**WHAT IS EXPECTED:** Using the records below, filter for lines that contain the string "ptid" and copy them out.

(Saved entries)

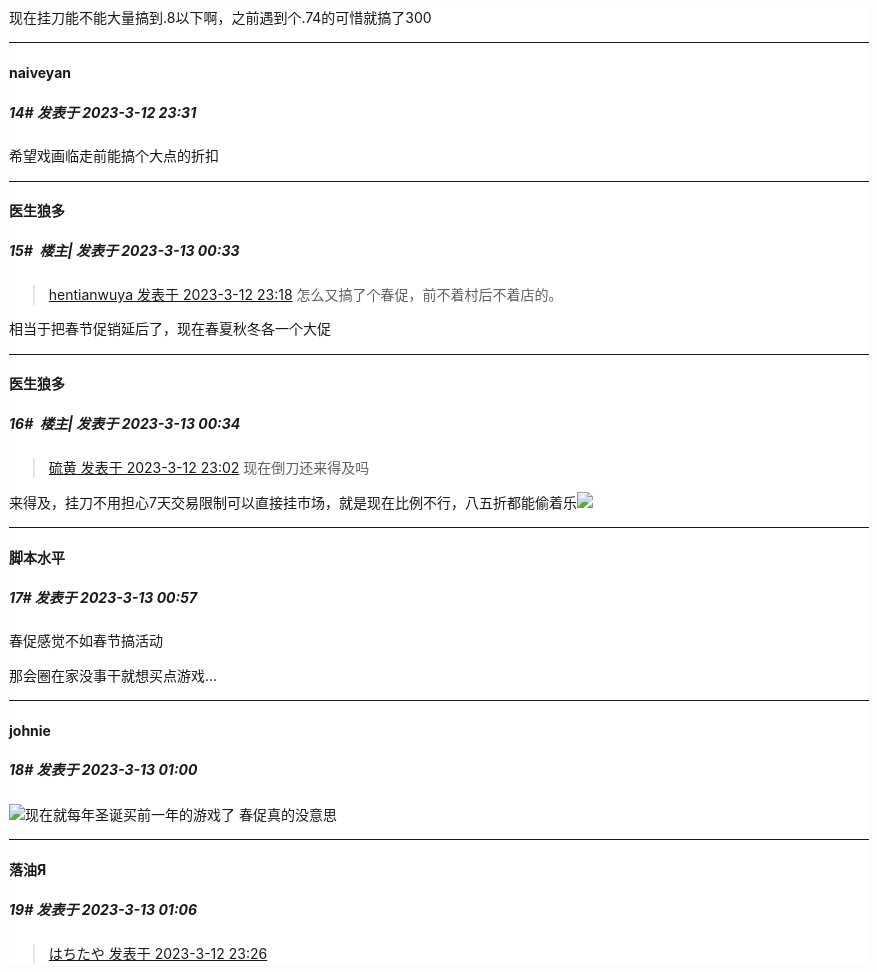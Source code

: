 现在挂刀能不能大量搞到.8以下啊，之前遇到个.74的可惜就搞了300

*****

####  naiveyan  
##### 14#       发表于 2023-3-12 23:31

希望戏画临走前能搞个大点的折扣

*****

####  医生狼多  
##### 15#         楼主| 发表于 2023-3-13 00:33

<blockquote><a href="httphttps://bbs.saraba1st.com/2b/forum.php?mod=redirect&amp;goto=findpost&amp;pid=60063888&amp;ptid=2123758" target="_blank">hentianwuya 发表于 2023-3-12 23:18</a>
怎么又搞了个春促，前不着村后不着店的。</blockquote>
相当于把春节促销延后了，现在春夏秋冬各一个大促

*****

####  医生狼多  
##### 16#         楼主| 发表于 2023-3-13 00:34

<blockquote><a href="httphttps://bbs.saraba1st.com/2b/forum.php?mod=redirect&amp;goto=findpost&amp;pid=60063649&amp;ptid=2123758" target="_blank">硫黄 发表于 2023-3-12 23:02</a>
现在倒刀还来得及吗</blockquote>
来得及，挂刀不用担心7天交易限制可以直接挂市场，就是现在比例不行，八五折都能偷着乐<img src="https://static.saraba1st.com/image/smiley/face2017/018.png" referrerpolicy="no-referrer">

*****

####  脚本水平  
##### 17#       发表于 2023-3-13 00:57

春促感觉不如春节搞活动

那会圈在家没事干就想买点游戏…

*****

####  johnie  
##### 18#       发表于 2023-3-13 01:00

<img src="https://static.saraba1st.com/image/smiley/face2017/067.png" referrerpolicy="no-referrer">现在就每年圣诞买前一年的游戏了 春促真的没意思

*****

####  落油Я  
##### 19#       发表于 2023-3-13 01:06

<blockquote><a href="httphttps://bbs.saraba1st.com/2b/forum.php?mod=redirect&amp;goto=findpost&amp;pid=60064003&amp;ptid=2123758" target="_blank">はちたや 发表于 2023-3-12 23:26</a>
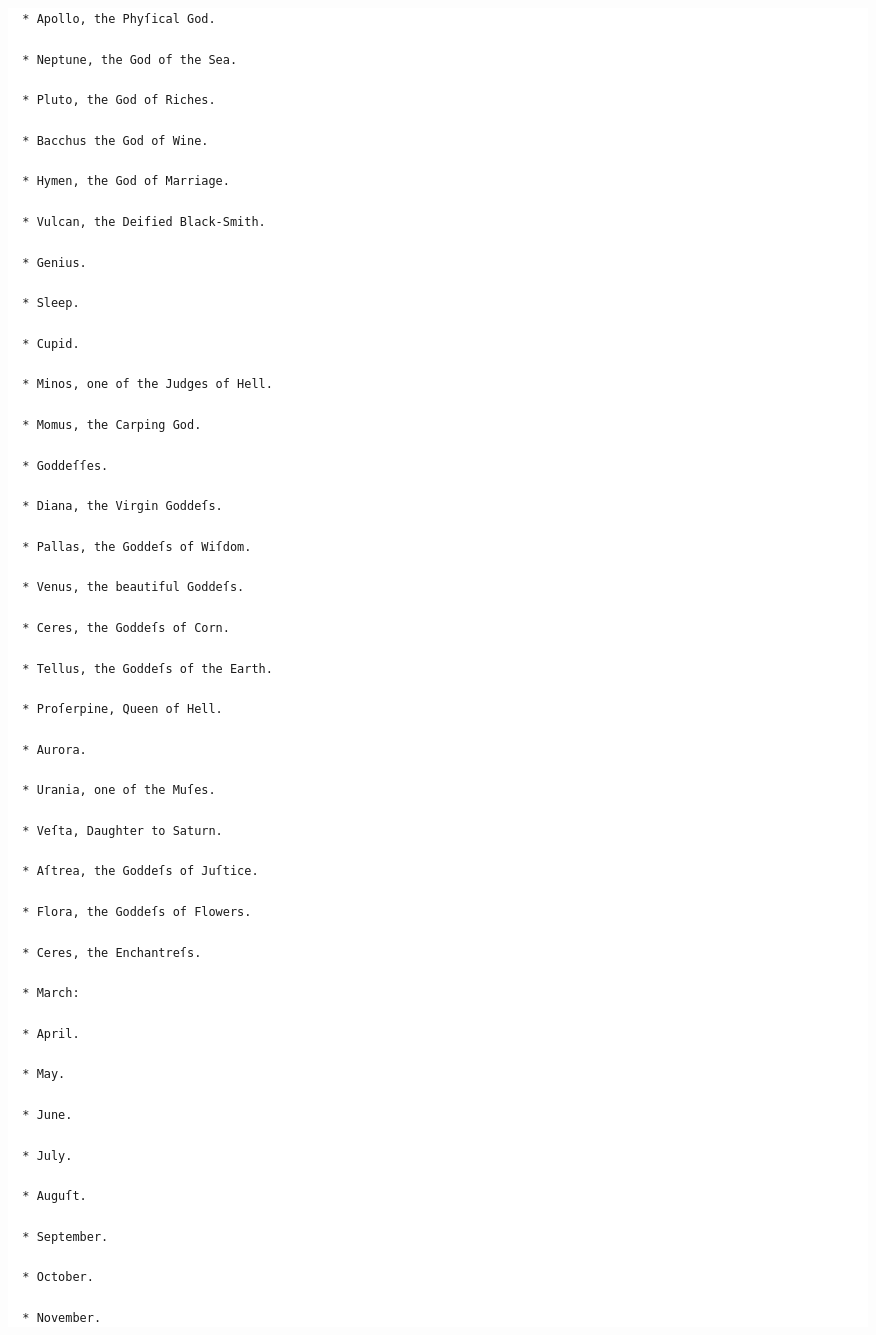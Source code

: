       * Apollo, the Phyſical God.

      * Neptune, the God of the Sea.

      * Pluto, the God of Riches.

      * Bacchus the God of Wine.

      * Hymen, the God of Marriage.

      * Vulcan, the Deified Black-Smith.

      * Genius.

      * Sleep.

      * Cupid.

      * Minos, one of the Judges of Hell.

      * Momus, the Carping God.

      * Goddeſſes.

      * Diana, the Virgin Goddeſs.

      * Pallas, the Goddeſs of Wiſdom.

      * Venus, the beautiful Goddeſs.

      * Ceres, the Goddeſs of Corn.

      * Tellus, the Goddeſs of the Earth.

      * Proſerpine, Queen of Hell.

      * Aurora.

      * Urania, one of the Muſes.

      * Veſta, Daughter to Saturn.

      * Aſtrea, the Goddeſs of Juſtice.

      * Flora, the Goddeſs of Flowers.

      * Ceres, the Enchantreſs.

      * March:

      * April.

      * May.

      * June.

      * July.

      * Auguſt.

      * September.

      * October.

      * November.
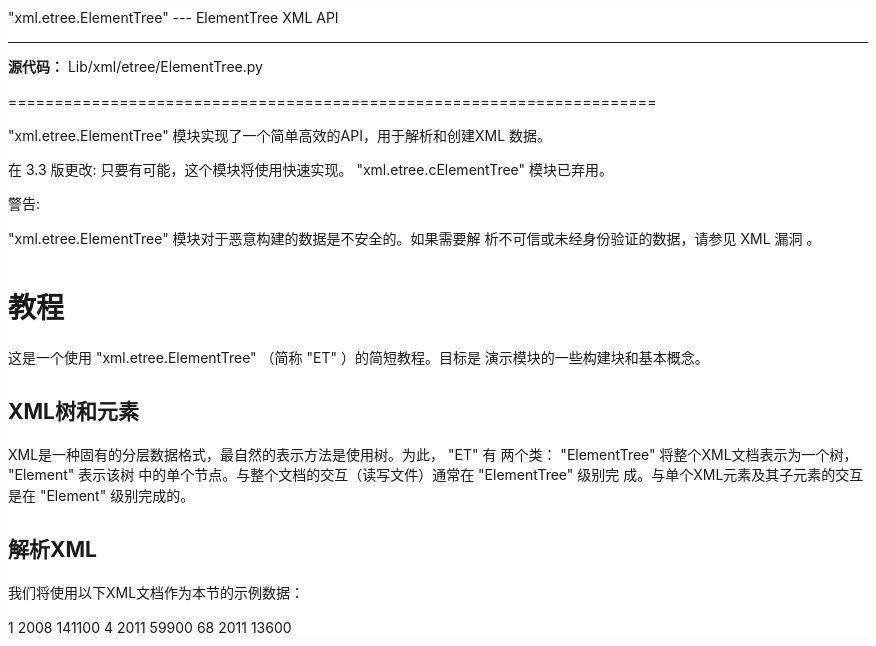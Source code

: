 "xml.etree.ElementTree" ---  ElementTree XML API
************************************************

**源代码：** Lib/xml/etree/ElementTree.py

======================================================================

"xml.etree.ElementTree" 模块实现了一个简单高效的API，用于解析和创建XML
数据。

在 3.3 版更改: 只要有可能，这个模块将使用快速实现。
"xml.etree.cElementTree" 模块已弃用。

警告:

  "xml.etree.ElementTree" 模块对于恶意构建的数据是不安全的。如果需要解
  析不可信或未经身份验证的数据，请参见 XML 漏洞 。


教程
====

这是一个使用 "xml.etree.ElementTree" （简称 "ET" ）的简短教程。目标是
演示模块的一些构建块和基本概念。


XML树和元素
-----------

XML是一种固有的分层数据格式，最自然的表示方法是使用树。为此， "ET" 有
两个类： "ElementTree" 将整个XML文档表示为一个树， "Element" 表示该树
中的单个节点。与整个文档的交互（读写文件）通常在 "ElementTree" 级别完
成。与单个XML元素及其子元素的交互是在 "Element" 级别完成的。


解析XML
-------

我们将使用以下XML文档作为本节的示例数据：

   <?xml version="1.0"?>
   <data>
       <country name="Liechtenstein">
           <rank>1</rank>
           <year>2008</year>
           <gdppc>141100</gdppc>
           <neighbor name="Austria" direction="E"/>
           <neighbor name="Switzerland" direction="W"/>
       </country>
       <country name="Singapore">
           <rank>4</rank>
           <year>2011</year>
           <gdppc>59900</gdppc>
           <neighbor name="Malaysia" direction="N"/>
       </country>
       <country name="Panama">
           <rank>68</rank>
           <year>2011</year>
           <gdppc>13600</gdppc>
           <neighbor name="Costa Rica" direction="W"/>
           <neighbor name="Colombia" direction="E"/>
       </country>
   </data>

**TASK SOLUTION:**
<blockquote><a href="httphttps://bbs.saraba1st.com/2b/forum.php?mod=redirect&amp;goto=findpost&amp;pid=60063888&amp;ptid=2123758" target="_blank">hentianwuya 发表于 2023-3-12 23:18</a>
<blockquote><a href="httphttps://bbs.saraba1st.com/2b/forum.php?mod=redirect&amp;goto=findpost&amp;pid=60063649&amp;ptid=2123758" target="_blank">硫黄 发表于 2023-3-12 23:02</a>
<blockquote><a href="httphttps://bbs.saraba1st.com/2b/forum.php?mod=redirect&amp;goto=findpost&amp;pid=60064003&amp;ptid=2123758" target="_blank">はちたや 发表于 2023-3-12 23:26</a>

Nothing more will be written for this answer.